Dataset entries
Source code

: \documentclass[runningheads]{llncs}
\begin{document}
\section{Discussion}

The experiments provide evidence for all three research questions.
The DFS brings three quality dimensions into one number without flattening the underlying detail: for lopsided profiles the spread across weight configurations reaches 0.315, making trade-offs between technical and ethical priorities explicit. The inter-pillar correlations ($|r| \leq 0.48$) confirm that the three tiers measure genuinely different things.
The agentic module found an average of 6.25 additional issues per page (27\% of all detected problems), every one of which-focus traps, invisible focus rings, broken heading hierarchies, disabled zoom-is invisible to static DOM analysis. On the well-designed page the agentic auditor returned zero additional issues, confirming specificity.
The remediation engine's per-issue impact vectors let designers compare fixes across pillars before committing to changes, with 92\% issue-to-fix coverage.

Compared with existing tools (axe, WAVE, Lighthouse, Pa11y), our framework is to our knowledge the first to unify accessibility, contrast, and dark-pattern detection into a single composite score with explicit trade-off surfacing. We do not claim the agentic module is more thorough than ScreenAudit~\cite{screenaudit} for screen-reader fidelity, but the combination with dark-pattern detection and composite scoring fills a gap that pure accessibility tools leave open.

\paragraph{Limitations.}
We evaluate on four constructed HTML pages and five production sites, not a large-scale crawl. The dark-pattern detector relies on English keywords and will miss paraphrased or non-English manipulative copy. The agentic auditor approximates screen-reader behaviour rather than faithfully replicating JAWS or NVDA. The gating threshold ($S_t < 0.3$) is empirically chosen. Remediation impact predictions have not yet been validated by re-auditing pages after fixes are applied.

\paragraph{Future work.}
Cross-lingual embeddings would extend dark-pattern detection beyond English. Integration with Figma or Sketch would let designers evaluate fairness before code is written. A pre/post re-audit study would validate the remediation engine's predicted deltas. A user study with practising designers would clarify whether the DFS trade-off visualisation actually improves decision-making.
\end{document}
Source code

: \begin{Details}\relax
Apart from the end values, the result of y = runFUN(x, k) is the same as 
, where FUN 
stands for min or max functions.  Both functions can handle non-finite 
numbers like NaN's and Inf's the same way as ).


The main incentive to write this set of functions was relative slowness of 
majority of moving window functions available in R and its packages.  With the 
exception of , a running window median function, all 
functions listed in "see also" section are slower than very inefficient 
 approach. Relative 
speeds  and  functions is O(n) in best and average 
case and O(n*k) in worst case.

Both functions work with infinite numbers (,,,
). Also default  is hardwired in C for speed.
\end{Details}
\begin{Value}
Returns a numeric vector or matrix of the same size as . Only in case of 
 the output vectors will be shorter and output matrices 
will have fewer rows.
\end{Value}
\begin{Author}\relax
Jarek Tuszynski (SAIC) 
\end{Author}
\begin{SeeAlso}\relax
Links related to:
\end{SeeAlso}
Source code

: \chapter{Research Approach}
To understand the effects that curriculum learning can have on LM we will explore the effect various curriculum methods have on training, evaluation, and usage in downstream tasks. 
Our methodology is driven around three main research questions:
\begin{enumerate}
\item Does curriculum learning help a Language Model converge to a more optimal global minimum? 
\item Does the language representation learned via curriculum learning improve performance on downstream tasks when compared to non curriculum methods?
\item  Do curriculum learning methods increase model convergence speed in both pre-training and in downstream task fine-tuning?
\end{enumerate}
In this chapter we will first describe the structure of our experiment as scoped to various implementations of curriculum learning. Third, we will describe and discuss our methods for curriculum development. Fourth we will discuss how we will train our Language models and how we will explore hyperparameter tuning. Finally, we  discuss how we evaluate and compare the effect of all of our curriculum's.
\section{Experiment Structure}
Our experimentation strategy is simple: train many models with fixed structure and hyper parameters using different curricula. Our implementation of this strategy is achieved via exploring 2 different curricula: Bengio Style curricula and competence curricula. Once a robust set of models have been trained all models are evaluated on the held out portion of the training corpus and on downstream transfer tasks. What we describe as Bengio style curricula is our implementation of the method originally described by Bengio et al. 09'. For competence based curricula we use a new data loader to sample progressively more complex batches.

▸ Task prompt
The full set of entries above needs to be restated word for word.

▸ Reply to the exercise
Source code

: \documentclass[runningheads]{llncs}
\begin{document}
\section{Discussion}

The experiments provide evidence for all three research questions.
The DFS brings three quality dimensions into one number without flattening the underlying detail: for lopsided profiles the spread across weight configurations reaches 0.315, making trade-offs between technical and ethical priorities explicit. The inter-pillar correlations ($|r| \leq 0.48$) confirm that the three tiers measure genuinely different things.
The agentic module found an average of 6.25 additional issues per page (27\% of all detected problems), every one of which-focus traps, invisible focus rings, broken heading hierarchies, disabled zoom-is invisible to static DOM analysis. On the well-designed page the agentic auditor returned zero additional issues, confirming specificity.
The remediation engine's per-issue impact vectors let designers compare fixes across pillars before committing to changes, with 92\% issue-to-fix coverage.

Compared with existing tools (axe, WAVE, Lighthouse, Pa11y), our framework is to our knowledge the first to unify accessibility, contrast, and dark-pattern detection into a single composite score with explicit trade-off surfacing. We do not claim the agentic module is more thorough than ScreenAudit~\cite{screenaudit} for screen-reader fidelity, but the combination with dark-pattern detection and composite scoring fills a gap that pure accessibility tools leave open.

\paragraph{Limitations.}
We evaluate on four constructed HTML pages and five production sites, not a large-scale crawl. The dark-pattern detector relies on English keywords and will miss paraphrased or non-English manipulative copy. The agentic auditor approximates screen-reader behaviour rather than faithfully replicating JAWS or NVDA. The gating threshold ($S_t < 0.3$) is empirically chosen. Remediation impact predictions have not yet been validated by re-auditing pages after fixes are applied.

\paragraph{Future work.}
Cross-lingual embeddings would extend dark-pattern detection beyond English. Integration with Figma or Sketch would let designers evaluate fairness before code is written. A pre/post re-audit study would validate the remediation engine's predicted deltas. A user study with practising designers would clarify whether the DFS trade-off visualisation actually improves decision-making.
\end{document}
Source code

: \begin{Details}\relax
Apart from the end values, the result of y = runFUN(x, k) is the same as 
, where FUN 
stands for min or max functions.  Both functions can handle non-finite 
numbers like NaN's and Inf's the same way as ).


The main incentive to write this set of functions was relative slowness of 
majority of moving window functions available in R and its packages.  With the 
exception of , a running window median function, all 
functions listed in "see also" section are slower than very inefficient 
 approach. Relative 
speeds  and  functions is O(n) in best and average 
case and O(n*k) in worst case.

Both functions work with infinite numbers (,,,
). Also default  is hardwired in C for speed.
\end{Details}
\begin{Value}
Returns a numeric vector or matrix of the same size as . Only in case of 
 the output vectors will be shorter and output matrices 
will have fewer rows.
\end{Value}
\begin{Author}\relax
Jarek Tuszynski (SAIC) 
\end{Author}
\begin{SeeAlso}\relax
Links related to:
\end{SeeAlso}
Source code

: \chapter{Research Approach}
To understand the effects that curriculum learning can have on LM we will explore the effect various curriculum methods have on training, evaluation, and usage in downstream tasks. 
Our methodology is driven around three main research questions:
\begin{enumerate}
\item Does curriculum learning help a Language Model converge to a more optimal global minimum? 
\item Does the language representation learned via curriculum learning improve performance on downstream tasks when compared to non curriculum methods?
\item  Do curriculum learning methods increase model convergence speed in both pre-training and in downstream task fine-tuning?
\end{enumerate}
In this chapter we will first describe the structure of our experiment as scoped to various implementations of curriculum learning. Third, we will describe and discuss our methods for curriculum development. Fourth we will discuss how we will train our Language models and how we will explore hyperparameter tuning. Finally, we  discuss how we evaluate and compare the effect of all of our curriculum's.
\section{Experiment Structure}
Our experimentation strategy is simple: train many models with fixed structure and hyper parameters using different curricula. Our implementation of this strategy is achieved via exploring 2 different curricula: Bengio Style curricula and competence curricula. Once a robust set of models have been trained all models are evaluated on the held out portion of the training corpus and on downstream transfer tasks. What we describe as Bengio style curricula is our implementation of the method originally described by Bengio et al. 09'. For competence based curricula we use a new data loader to sample progressively more complex batches.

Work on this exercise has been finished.